Dans cet épisode de Polysécure, l’animateur reçoit Andréanne Bergeron et Olivier Bilodeau, chercheurs chez Flare, pour discuter d’une recherche sur le profilage des victimes de kleptogiciels (infostealers). L’objectif de cette recherche n’était pas de blâmer les individus, mais bien d’identifier de grandes tendances comportementales afin de bâtir des campagnes de sensibilisation mieux ciblées, plutôt que des messages génériques auxquels personne ne s’identifie.

Méthodologie

L’équipe s’est appuyée sur un échantillon représentatif tiré d’une année complète de compromissions (2025), afin d’éviter tout biais lié à des campagnes ponctuelles. Les données proviennent de tout ce qu’un kleptogiciel peut dérober : cookies de session, mots de passe, identifiants, liste des logiciels installés, documents personnels et historique de navigation. À partir de ces informations, les chercheuses ont codifié une série de variables binaires (présence ou absence d’un élément donné : outils techniques, jeux, sites à risque, indices démographiques comme la localisation ou l’âge probable) pour ensuite dégager des profils types par recoupement statistique. Le travail s’est fait en va-et-vient : Olivier explorait manuellement les journaux pour repérer des motifs intéressants, qu’Andréanne validait ensuite statistiquement.

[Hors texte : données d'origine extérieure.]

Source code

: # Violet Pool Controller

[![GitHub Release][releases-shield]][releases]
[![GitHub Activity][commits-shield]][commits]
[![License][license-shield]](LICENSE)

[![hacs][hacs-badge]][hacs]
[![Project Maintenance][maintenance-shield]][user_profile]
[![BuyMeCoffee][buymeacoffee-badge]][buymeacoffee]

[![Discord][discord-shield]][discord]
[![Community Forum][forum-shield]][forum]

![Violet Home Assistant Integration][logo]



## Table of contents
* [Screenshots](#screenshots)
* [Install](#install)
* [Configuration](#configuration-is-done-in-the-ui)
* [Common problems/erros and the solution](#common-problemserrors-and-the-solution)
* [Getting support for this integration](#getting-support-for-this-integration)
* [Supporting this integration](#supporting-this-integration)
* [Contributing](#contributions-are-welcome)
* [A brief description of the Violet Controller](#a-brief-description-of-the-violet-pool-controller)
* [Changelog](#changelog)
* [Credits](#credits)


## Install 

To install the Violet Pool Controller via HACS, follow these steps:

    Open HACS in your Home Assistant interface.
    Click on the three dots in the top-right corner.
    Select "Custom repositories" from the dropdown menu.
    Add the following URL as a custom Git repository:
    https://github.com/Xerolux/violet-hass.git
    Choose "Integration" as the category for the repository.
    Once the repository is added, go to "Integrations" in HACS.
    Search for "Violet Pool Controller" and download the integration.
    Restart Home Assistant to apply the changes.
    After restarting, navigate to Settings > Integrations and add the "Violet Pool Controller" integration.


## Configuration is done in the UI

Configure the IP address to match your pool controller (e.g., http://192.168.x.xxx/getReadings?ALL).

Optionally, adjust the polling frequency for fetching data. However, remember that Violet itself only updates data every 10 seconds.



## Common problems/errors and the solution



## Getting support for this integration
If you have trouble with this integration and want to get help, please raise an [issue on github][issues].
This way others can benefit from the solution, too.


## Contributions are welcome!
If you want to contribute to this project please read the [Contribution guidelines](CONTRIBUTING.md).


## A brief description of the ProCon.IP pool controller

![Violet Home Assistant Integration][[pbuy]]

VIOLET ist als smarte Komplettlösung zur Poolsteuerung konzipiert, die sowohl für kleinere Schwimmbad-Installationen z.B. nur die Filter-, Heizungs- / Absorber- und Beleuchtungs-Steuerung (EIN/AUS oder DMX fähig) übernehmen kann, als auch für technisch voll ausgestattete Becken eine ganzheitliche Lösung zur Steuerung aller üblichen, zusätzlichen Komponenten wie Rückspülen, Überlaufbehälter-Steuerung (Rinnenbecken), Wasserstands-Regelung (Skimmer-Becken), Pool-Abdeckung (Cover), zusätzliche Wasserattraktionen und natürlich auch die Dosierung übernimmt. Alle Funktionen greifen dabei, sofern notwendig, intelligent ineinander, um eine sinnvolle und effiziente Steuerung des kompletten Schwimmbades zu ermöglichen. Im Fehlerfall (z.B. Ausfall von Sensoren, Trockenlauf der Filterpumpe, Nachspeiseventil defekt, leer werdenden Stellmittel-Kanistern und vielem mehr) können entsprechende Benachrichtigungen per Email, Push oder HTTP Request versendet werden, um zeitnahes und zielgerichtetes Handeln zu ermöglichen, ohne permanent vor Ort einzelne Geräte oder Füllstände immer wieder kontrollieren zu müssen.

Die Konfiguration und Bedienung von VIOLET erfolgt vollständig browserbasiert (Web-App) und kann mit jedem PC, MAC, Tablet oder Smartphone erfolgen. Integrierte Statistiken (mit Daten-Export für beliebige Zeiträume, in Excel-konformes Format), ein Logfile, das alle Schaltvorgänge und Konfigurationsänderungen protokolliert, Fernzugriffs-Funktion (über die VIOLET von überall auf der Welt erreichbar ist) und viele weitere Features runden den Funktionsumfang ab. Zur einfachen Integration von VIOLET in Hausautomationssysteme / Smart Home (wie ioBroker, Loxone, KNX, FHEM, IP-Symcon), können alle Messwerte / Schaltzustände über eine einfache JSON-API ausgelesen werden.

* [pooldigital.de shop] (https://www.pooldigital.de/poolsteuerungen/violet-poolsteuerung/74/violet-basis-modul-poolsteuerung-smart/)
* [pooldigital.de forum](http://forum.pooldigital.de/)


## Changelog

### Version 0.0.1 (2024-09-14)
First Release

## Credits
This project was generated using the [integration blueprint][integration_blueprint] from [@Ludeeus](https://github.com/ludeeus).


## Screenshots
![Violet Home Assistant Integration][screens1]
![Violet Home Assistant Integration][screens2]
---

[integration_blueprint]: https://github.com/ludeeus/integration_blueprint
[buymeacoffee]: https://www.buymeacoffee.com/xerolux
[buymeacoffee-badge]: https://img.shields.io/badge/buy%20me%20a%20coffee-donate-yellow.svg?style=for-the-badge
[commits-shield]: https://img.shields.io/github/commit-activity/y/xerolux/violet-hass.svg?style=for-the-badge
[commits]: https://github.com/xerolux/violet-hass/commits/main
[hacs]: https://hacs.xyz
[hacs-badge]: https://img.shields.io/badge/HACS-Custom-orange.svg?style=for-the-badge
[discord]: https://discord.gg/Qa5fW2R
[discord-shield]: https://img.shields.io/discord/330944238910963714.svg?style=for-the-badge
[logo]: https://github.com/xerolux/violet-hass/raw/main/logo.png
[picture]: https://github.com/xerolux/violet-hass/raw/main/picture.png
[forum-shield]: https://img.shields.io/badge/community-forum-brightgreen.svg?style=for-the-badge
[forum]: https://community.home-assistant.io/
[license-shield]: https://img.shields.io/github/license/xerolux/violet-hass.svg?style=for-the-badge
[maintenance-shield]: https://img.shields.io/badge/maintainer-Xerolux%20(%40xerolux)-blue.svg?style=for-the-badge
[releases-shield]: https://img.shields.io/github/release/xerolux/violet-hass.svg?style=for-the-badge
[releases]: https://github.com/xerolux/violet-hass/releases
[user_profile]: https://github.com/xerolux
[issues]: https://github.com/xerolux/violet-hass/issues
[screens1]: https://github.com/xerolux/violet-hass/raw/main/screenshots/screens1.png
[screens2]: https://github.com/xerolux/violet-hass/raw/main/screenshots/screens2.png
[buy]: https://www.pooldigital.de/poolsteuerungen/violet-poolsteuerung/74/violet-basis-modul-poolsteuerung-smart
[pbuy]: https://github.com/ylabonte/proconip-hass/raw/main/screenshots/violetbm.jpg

Les grands profils de victimes

Plusieurs profils récurrents ont émergé de l’analyse :

  • Les utilisateurs de divertissement : joueurs qui téléchargent des jeux piratés, des mods ou des « cheats » (l’exemple de Roblox est cité), ainsi que les consommateurs de contenu pornographique, une catégorie quasi systématiquement présente dans ce type d’échantillon.
  • Les ordinateurs partagés en famille : des cas où plusieurs identifiants portant le même nom de famille apparaissent dans un même journal, suggérant qu’un parent prête son ordinateur de travail à ses enfants pour jouer.
  • Les profils techniques : de façon contre-intuitive, 82 % de l’échantillon présente des compétences techniques (présence d’IDE comme VS Code, historique GitHub/GitLab, etc.), après élimination des faux positifs comme les runtimes C++ préinstallés. Les chercheuses insistent sur la distinction entre « technique » et « conscient des enjeux de cybersécurité » : de nombreuses personnes maîtrisent l’informatique sans connaître l’écosystème des logiciels malveillants qui les cible spécifiquement. Un exemple concret est donné : un développeur de Flare a failli installer une fausse version de Slack trouvée via une publicité Google malveillante, ne s’en rendant compte qu’après avoir reçu un avertissement de signature invalide.
  • Le risque de chaîne d’approvisionnement (supply chain) : certaines victimes ont accès, via leur poste, à de multiples systèmes cloud de tiers (l’exemple donné est un consultant en marketing numérique avec accès à plusieurs comptes cloud de clients). Les chercheurs évoquent la brèche historique de Target, qui aurait pu être causée par un incident de type infostealer chez un fournisseur de climatisation.
  • Les acteurs de la menace eux-mêmes : certains cybercriminels se font voler leurs propres outils en utilisant des « crypters » gratuits piégés (backdoorés), exposant du même coup leur infrastructure (comptes Cloudflare, hébergement à l’épreuve des balles, etc.).
  • Le « Capitaine Get Things Done » : profil moins technique cherchant désespérément à résoudre un problème ponctuel (ex. : réinitialiser une imprimante Epson) et téléchargeant un utilitaire douteux trouvé en ligne, parfois repérable via l’historique de traductions Google Translate.
  • L’« Unlocky Executive » : cadre ayant accès à des systèmes RH ou comptables, généralement infecté via une version piratée de logiciels bureautiques comme PowerPoint.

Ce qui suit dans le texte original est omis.